The FDA states in the Proposed Rule that the process for identifying an orphan subset remains the same as has been used by FDA for identifying a medically plausible subset under the regulations currently in effect. For a subset of persons with a non-rare disease or condition to be considered an orphan subset for the purpose of orphan-drug designation, the subset cannot be arbitrarily chosen simply to reduce the prevalence numbers to qualify a drug to treat that population as an orphan drug. The FDA suggests that one way for a sponsor to demonstrate that the proposed subset rests on a non-arbitrary foundation is to show that there is a reasonable scientific or medical rationale for limiting the investigation and potential use of the drug to only the subset of interest. The FDA explains that when a sponsor has established that the selected population constitutes a non-arbitrary subset, e.g., by describing the scientific or medical basis for limiting the potential use of the drug to that population and demonstrating that such scientific or medical basis is reasonable, the target population is an acceptable orphan subset of persons with the particular disease or condition for the drug of interest. In addition, the FDA suggests that other inherent properties of a drug, such as its pharmacologic or biopharmaceutical characteristics, may provide a reasonable basis upon which to identify a subset of patients to whom it would be appropriate to limit treatment and who thus would qualify as an orphan subset of a non-rare disease or condition. Likewise, characteristics of the drug that have been demonstrated through previous clinical experiences may be used to identify an appropriate orphan subset.

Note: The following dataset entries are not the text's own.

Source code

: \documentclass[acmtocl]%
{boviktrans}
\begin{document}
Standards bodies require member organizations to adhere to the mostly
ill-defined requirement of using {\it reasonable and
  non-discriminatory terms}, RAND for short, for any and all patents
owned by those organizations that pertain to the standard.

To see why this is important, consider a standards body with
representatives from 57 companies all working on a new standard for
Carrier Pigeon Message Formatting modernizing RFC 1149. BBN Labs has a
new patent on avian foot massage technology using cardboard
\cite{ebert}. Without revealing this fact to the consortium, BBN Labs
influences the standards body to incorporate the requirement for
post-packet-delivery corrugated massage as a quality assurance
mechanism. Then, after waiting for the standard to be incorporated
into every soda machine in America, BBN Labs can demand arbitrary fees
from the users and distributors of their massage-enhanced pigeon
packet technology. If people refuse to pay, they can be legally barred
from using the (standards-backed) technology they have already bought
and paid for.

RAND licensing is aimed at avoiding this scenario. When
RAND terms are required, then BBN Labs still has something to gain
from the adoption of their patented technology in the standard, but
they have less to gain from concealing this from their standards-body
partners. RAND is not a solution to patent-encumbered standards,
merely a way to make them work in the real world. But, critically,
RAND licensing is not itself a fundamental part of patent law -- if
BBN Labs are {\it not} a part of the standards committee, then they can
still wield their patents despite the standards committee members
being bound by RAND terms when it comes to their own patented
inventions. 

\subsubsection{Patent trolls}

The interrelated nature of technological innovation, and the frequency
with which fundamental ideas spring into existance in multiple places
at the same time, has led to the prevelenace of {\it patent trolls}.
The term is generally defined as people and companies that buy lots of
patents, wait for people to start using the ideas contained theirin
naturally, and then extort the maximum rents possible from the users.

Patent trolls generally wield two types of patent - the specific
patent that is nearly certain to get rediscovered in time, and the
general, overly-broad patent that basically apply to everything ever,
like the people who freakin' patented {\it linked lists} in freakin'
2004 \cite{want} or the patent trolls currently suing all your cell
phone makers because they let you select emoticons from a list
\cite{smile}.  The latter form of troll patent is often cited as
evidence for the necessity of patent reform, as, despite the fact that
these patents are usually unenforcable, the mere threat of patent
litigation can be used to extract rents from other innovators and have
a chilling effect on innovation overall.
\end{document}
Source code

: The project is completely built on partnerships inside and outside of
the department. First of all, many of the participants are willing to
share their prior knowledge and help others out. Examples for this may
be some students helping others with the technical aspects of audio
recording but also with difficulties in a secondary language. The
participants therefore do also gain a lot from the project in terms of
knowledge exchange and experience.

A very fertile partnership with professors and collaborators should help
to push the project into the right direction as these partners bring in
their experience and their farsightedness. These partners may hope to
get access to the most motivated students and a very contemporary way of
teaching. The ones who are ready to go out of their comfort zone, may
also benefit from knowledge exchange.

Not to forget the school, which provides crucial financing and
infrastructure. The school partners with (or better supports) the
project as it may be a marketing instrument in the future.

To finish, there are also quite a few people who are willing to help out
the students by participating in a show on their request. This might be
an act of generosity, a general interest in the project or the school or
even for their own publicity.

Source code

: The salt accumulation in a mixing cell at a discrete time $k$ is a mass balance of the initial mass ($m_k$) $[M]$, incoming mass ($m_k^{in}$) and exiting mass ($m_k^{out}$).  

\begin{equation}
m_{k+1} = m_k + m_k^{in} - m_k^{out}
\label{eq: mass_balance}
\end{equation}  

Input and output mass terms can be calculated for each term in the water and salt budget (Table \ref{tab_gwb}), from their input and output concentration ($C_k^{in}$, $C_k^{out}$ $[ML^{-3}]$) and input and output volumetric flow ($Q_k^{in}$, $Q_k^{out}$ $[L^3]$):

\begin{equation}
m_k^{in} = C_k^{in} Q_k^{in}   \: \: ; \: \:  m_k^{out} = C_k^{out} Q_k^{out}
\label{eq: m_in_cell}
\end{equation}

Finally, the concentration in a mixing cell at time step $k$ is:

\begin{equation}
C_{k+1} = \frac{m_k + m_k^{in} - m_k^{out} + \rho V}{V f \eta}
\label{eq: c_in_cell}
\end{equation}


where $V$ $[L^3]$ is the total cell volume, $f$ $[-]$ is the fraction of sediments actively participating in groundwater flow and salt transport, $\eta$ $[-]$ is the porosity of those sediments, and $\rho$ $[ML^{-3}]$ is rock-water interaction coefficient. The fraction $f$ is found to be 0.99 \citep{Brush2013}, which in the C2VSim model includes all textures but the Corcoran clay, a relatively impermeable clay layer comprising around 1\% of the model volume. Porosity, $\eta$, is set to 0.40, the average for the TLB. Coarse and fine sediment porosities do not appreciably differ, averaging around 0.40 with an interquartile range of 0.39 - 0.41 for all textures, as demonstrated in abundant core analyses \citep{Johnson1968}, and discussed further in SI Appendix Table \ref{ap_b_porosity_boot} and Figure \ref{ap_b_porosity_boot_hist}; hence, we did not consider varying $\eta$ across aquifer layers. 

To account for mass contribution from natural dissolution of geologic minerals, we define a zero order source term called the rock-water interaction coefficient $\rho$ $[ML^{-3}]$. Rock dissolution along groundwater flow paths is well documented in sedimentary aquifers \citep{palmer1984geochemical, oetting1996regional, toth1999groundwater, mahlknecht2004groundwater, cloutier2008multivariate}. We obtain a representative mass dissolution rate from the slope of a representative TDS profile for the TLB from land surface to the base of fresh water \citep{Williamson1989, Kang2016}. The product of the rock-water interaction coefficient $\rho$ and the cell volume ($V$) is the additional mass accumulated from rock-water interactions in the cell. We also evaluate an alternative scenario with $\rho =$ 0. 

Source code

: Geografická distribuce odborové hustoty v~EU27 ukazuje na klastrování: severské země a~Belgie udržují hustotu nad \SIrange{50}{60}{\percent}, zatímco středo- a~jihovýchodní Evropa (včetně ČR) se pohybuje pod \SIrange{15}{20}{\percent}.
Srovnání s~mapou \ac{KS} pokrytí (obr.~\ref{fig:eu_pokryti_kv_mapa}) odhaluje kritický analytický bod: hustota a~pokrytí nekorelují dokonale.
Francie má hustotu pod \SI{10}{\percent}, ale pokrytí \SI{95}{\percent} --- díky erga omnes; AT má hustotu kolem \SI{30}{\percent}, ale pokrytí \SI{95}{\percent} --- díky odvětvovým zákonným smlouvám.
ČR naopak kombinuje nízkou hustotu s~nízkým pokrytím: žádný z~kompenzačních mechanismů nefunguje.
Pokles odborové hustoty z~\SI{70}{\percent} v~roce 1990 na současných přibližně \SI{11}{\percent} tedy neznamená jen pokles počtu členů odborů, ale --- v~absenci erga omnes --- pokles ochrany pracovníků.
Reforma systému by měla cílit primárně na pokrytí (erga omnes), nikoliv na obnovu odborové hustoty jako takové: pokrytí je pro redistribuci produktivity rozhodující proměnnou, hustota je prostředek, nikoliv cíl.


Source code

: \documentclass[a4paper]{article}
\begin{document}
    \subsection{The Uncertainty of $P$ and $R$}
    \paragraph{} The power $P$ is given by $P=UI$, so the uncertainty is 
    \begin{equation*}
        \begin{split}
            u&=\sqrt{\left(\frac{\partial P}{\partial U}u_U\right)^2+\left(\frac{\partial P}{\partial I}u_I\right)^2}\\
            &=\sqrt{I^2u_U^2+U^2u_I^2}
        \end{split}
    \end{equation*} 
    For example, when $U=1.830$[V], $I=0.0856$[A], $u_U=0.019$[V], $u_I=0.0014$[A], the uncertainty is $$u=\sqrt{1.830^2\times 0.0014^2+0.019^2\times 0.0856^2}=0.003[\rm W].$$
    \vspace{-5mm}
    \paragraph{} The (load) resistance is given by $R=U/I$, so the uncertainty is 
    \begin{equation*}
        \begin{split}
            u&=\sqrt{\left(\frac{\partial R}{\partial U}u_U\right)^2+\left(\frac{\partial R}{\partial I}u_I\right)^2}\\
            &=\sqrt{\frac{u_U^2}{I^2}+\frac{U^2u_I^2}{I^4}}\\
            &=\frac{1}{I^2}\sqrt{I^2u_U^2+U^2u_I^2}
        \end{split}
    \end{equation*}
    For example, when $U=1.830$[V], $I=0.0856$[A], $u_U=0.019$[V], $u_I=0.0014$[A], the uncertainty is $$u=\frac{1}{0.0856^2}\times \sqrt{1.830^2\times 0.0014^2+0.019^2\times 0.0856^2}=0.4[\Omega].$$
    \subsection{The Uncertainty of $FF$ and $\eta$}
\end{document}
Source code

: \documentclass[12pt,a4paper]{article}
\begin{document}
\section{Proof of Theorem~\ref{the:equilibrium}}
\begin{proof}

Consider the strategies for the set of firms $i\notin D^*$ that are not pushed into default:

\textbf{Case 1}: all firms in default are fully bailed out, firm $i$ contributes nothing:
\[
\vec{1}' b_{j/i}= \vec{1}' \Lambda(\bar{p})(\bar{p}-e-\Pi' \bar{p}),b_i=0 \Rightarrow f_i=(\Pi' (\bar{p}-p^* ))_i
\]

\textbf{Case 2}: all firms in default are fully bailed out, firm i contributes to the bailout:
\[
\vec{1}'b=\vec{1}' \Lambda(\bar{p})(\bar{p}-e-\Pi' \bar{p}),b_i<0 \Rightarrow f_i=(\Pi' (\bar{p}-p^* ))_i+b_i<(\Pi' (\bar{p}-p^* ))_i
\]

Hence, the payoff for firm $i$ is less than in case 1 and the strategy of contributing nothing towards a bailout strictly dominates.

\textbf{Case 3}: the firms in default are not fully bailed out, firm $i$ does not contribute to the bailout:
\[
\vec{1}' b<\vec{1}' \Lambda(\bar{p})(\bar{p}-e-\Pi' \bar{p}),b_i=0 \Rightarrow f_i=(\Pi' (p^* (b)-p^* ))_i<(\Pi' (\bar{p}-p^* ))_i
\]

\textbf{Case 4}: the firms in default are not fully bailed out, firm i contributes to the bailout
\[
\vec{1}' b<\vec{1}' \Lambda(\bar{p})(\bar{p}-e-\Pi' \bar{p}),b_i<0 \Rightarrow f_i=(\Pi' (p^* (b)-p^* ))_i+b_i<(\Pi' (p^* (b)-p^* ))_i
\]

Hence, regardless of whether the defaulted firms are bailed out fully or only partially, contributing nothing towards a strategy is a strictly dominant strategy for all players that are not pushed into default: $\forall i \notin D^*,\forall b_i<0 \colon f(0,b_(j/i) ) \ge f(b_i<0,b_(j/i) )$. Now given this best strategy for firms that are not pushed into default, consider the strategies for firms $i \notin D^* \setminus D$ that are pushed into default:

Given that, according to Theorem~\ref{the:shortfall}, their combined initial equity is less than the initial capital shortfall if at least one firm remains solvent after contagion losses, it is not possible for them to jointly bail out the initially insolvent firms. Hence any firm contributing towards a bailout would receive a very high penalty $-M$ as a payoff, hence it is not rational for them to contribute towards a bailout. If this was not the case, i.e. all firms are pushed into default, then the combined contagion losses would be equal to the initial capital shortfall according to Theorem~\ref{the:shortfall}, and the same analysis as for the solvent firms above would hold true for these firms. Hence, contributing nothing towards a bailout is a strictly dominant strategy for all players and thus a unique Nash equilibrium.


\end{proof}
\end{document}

Finally, FDA recommends that the following practical questions be asked when assessing whether a subset of a non-rare disease or condition is an appropriate orphan subset:

  • Is the intended subset artificially restricted in any way with respect to the use of the drug to treat the disease or condition?
  • Given that the drug may potentially benefit this particular subset of persons, is there a reasonable scientific or medical basis for believing that the drug would also potentially benefit the remaining population with the non-rare disease or condition, or a larger subset of that population? If not, why not?  

B. Eligibility for Orphan Drug Designation of a Drug That Was Previously Approved  

FDA states that in the absence of a clinical superiority hypothesis, FDA will not grant orphan designation to a drug that is otherwise the same as a drug that is already approved for the same orphan use. This rule would apply regardless of the orphan designation status of the approved drug. It would apply in cases where the approved drug was never designated as an orphan drug, and in cases where the seven-year exclusivity period for the approved drug has expired. FDA believes that if the same drug has already been approved for the orphan disease or condition, with or without orphan exclusivity, designation would be inappropriate because it would not provide an incentive for researchers to develop promising drugs for rare diseases or conditions that would not otherwise be developed and approved. FDA also expresses concern that permitting orphan-drug designation of a drug that is already approved for the orphan indication could permit inappropriate “evergreening” of exclusive approval periods, such as obtaining a five-year new chemical entity exclusivity for a drug product and then, once the five-year exclusivity was about to expire, seeking orphan-drug designation and exclusive approval for a drug that is the same as the drug (e.g., in a new dosage form) and for the same indication.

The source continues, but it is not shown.